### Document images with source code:

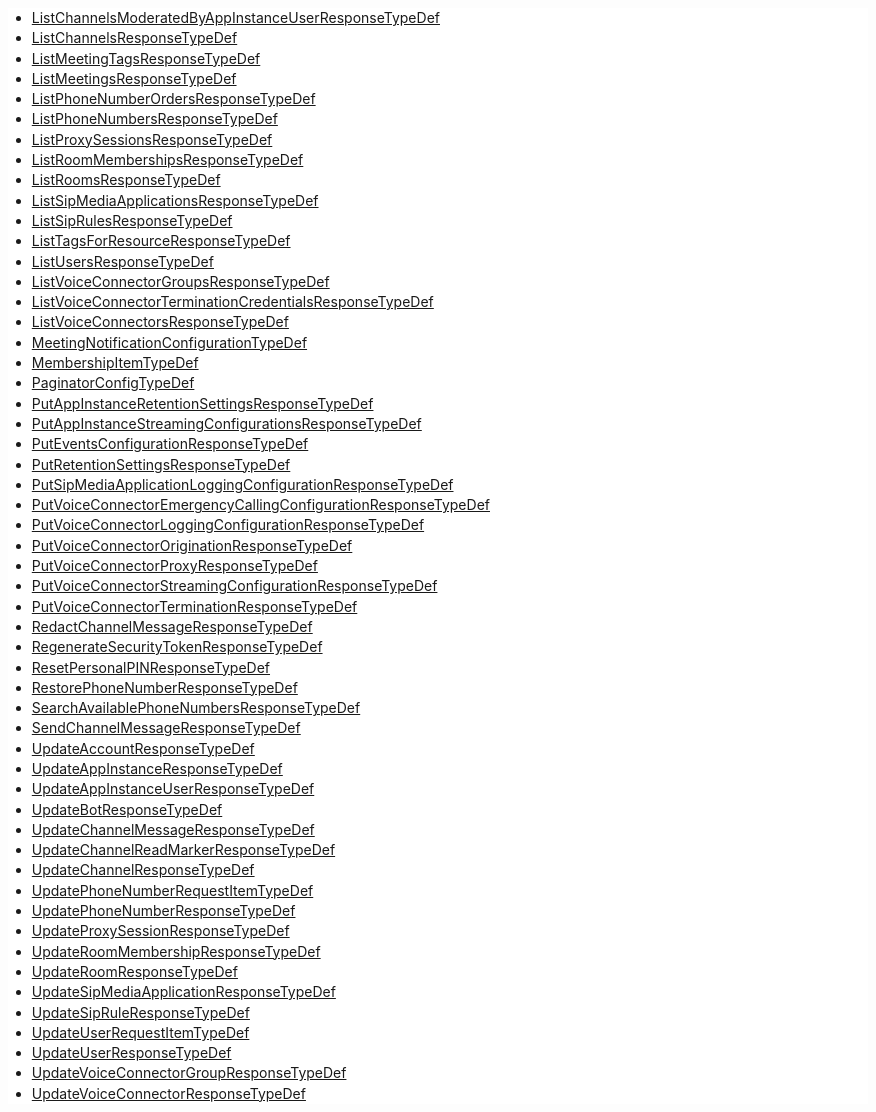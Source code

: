   - [ListChannelsModeratedByAppInstanceUserResponseTypeDef](#listchannelsmoderatedbyappinstanceuserresponsetypedef)
  - [ListChannelsResponseTypeDef](#listchannelsresponsetypedef)
  - [ListMeetingTagsResponseTypeDef](#listmeetingtagsresponsetypedef)
  - [ListMeetingsResponseTypeDef](#listmeetingsresponsetypedef)
  - [ListPhoneNumberOrdersResponseTypeDef](#listphonenumberordersresponsetypedef)
  - [ListPhoneNumbersResponseTypeDef](#listphonenumbersresponsetypedef)
  - [ListProxySessionsResponseTypeDef](#listproxysessionsresponsetypedef)
  - [ListRoomMembershipsResponseTypeDef](#listroommembershipsresponsetypedef)
  - [ListRoomsResponseTypeDef](#listroomsresponsetypedef)
  - [ListSipMediaApplicationsResponseTypeDef](#listsipmediaapplicationsresponsetypedef)
  - [ListSipRulesResponseTypeDef](#listsiprulesresponsetypedef)
  - [ListTagsForResourceResponseTypeDef](#listtagsforresourceresponsetypedef)
  - [ListUsersResponseTypeDef](#listusersresponsetypedef)
  - [ListVoiceConnectorGroupsResponseTypeDef](#listvoiceconnectorgroupsresponsetypedef)
  - [ListVoiceConnectorTerminationCredentialsResponseTypeDef](#listvoiceconnectorterminationcredentialsresponsetypedef)
  - [ListVoiceConnectorsResponseTypeDef](#listvoiceconnectorsresponsetypedef)
  - [MeetingNotificationConfigurationTypeDef](#meetingnotificationconfigurationtypedef)
  - [MembershipItemTypeDef](#membershipitemtypedef)
  - [PaginatorConfigTypeDef](#paginatorconfigtypedef)
  - [PutAppInstanceRetentionSettingsResponseTypeDef](#putappinstanceretentionsettingsresponsetypedef)
  - [PutAppInstanceStreamingConfigurationsResponseTypeDef](#putappinstancestreamingconfigurationsresponsetypedef)
  - [PutEventsConfigurationResponseTypeDef](#puteventsconfigurationresponsetypedef)
  - [PutRetentionSettingsResponseTypeDef](#putretentionsettingsresponsetypedef)
  - [PutSipMediaApplicationLoggingConfigurationResponseTypeDef](#putsipmediaapplicationloggingconfigurationresponsetypedef)
  - [PutVoiceConnectorEmergencyCallingConfigurationResponseTypeDef](#putvoiceconnectoremergencycallingconfigurationresponsetypedef)
  - [PutVoiceConnectorLoggingConfigurationResponseTypeDef](#putvoiceconnectorloggingconfigurationresponsetypedef)
  - [PutVoiceConnectorOriginationResponseTypeDef](#putvoiceconnectororiginationresponsetypedef)
  - [PutVoiceConnectorProxyResponseTypeDef](#putvoiceconnectorproxyresponsetypedef)
  - [PutVoiceConnectorStreamingConfigurationResponseTypeDef](#putvoiceconnectorstreamingconfigurationresponsetypedef)
  - [PutVoiceConnectorTerminationResponseTypeDef](#putvoiceconnectorterminationresponsetypedef)
  - [RedactChannelMessageResponseTypeDef](#redactchannelmessageresponsetypedef)
  - [RegenerateSecurityTokenResponseTypeDef](#regeneratesecuritytokenresponsetypedef)
  - [ResetPersonalPINResponseTypeDef](#resetpersonalpinresponsetypedef)
  - [RestorePhoneNumberResponseTypeDef](#restorephonenumberresponsetypedef)
  - [SearchAvailablePhoneNumbersResponseTypeDef](#searchavailablephonenumbersresponsetypedef)
  - [SendChannelMessageResponseTypeDef](#sendchannelmessageresponsetypedef)
  - [UpdateAccountResponseTypeDef](#updateaccountresponsetypedef)
  - [UpdateAppInstanceResponseTypeDef](#updateappinstanceresponsetypedef)
  - [UpdateAppInstanceUserResponseTypeDef](#updateappinstanceuserresponsetypedef)
  - [UpdateBotResponseTypeDef](#updatebotresponsetypedef)
  - [UpdateChannelMessageResponseTypeDef](#updatechannelmessageresponsetypedef)
  - [UpdateChannelReadMarkerResponseTypeDef](#updatechannelreadmarkerresponsetypedef)
  - [UpdateChannelResponseTypeDef](#updatechannelresponsetypedef)
  - [UpdatePhoneNumberRequestItemTypeDef](#updatephonenumberrequestitemtypedef)
  - [UpdatePhoneNumberResponseTypeDef](#updatephonenumberresponsetypedef)
  - [UpdateProxySessionResponseTypeDef](#updateproxysessionresponsetypedef)
  - [UpdateRoomMembershipResponseTypeDef](#updateroommembershipresponsetypedef)
  - [UpdateRoomResponseTypeDef](#updateroomresponsetypedef)
  - [UpdateSipMediaApplicationResponseTypeDef](#updatesipmediaapplicationresponsetypedef)
  - [UpdateSipRuleResponseTypeDef](#updatesipruleresponsetypedef)
  - [UpdateUserRequestItemTypeDef](#updateuserrequestitemtypedef)
  - [UpdateUserResponseTypeDef](#updateuserresponsetypedef)
  - [UpdateVoiceConnectorGroupResponseTypeDef](#updatevoiceconnectorgroupresponsetypedef)
  - [UpdateVoiceConnectorResponseTypeDef](#updatevoiceconnectorresponsetypedef)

### Required action:
Exclude images and repeat all entries exactly.

### Exercise result:
Source code

:   - [ListChannelsModeratedByAppInstanceUserResponseTypeDef](#listchannelsmoderatedbyappinstanceuserresponsetypedef)
  - [ListChannelsResponseTypeDef](#listchannelsresponsetypedef)
  - [ListMeetingTagsResponseTypeDef](#listmeetingtagsresponsetypedef)
  - [ListMeetingsResponseTypeDef](#listmeetingsresponsetypedef)
  - [ListPhoneNumberOrdersResponseTypeDef](#listphonenumberordersresponsetypedef)
  - [ListPhoneNumbersResponseTypeDef](#listphonenumbersresponsetypedef)
  - [ListProxySessionsResponseTypeDef](#listproxysessionsresponsetypedef)
  - [ListRoomMembershipsResponseTypeDef](#listroommembershipsresponsetypedef)
  - [ListRoomsResponseTypeDef](#listroomsresponsetypedef)
  - [ListSipMediaApplicationsResponseTypeDef](#listsipmediaapplicationsresponsetypedef)
  - [ListSipRulesResponseTypeDef](#listsiprulesresponsetypedef)
  - [ListTagsForResourceResponseTypeDef](#listtagsforresourceresponsetypedef)
  - [ListUsersResponseTypeDef](#listusersresponsetypedef)
  - [ListVoiceConnectorGroupsResponseTypeDef](#listvoiceconnectorgroupsresponsetypedef)
  - [ListVoiceConnectorTerminationCredentialsResponseTypeDef](#listvoiceconnectorterminationcredentialsresponsetypedef)
  - [ListVoiceConnectorsResponseTypeDef](#listvoiceconnectorsresponsetypedef)
  - [MeetingNotificationConfigurationTypeDef](#meetingnotificationconfigurationtypedef)
  - [MembershipItemTypeDef](#membershipitemtypedef)
  - [PaginatorConfigTypeDef](#paginatorconfigtypedef)
  - [PutAppInstanceRetentionSettingsResponseTypeDef](#putappinstanceretentionsettingsresponsetypedef)
  - [PutAppInstanceStreamingConfigurationsResponseTypeDef](#putappinstancestreamingconfigurationsresponsetypedef)
  - [PutEventsConfigurationResponseTypeDef](#puteventsconfigurationresponsetypedef)
  - [PutRetentionSettingsResponseTypeDef](#putretentionsettingsresponsetypedef)
  - [PutSipMediaApplicationLoggingConfigurationResponseTypeDef](#putsipmediaapplicationloggingconfigurationresponsetypedef)
  - [PutVoiceConnectorEmergencyCallingConfigurationResponseTypeDef](#putvoiceconnectoremergencycallingconfigurationresponsetypedef)
  - [PutVoiceConnectorLoggingConfigurationResponseTypeDef](#putvoiceconnectorloggingconfigurationresponsetypedef)
  - [PutVoiceConnectorOriginationResponseTypeDef](#putvoiceconnectororiginationresponsetypedef)
  - [PutVoiceConnectorProxyResponseTypeDef](#putvoiceconnectorproxyresponsetypedef)
  - [PutVoiceConnectorStreamingConfigurationResponseTypeDef](#putvoiceconnectorstreamingconfigurationresponsetypedef)
  - [PutVoiceConnectorTerminationResponseTypeDef](#putvoiceconnectorterminationresponsetypedef)
  - [RedactChannelMessageResponseTypeDef](#redactchannelmessageresponsetypedef)
  - [RegenerateSecurityTokenResponseTypeDef](#regeneratesecuritytokenresponsetypedef)
  - [ResetPersonalPINResponseTypeDef](#resetpersonalpinresponsetypedef)
  - [RestorePhoneNumberResponseTypeDef](#restorephonenumberresponsetypedef)
  - [SearchAvailablePhoneNumbersResponseTypeDef](#searchavailablephonenumbersresponsetypedef)
  - [SendChannelMessageResponseTypeDef](#sendchannelmessageresponsetypedef)
  - [UpdateAccountResponseTypeDef](#updateaccountresponsetypedef)
  - [UpdateAppInstanceResponseTypeDef](#updateappinstanceresponsetypedef)
  - [UpdateAppInstanceUserResponseTypeDef](#updateappinstanceuserresponsetypedef)
  - [UpdateBotResponseTypeDef](#updatebotresponsetypedef)
  - [UpdateChannelMessageResponseTypeDef](#updatechannelmessageresponsetypedef)
  - [UpdateChannelReadMarkerResponseTypeDef](#updatechannelreadmarkerresponsetypedef)
  - [UpdateChannelResponseTypeDef](#updatechannelresponsetypedef)
  - [UpdatePhoneNumberRequestItemTypeDef](#updatephonenumberrequestitemtypedef)
  - [UpdatePhoneNumberResponseTypeDef](#updatephonenumberresponsetypedef)
  - [UpdateProxySessionResponseTypeDef](#updateproxysessionresponsetypedef)
  - [UpdateRoomMembershipResponseTypeDef](#updateroommembershipresponsetypedef)
  - [UpdateRoomResponseTypeDef](#updateroomresponsetypedef)
  - [UpdateSipMediaApplicationResponseTypeDef](#updatesipmediaapplicationresponsetypedef)
  - [UpdateSipRuleResponseTypeDef](#updatesipruleresponsetypedef)
  - [UpdateUserRequestItemTypeDef](#updateuserrequestitemtypedef)
  - [UpdateUserResponseTypeDef](#updateuserresponsetypedef)
  - [UpdateVoiceConnectorGroupResponseTypeDef](#updatevoiceconnectorgroupresponsetypedef)
  - [UpdateVoiceConnectorResponseTypeDef](#updatevoiceconnectorresponsetypedef)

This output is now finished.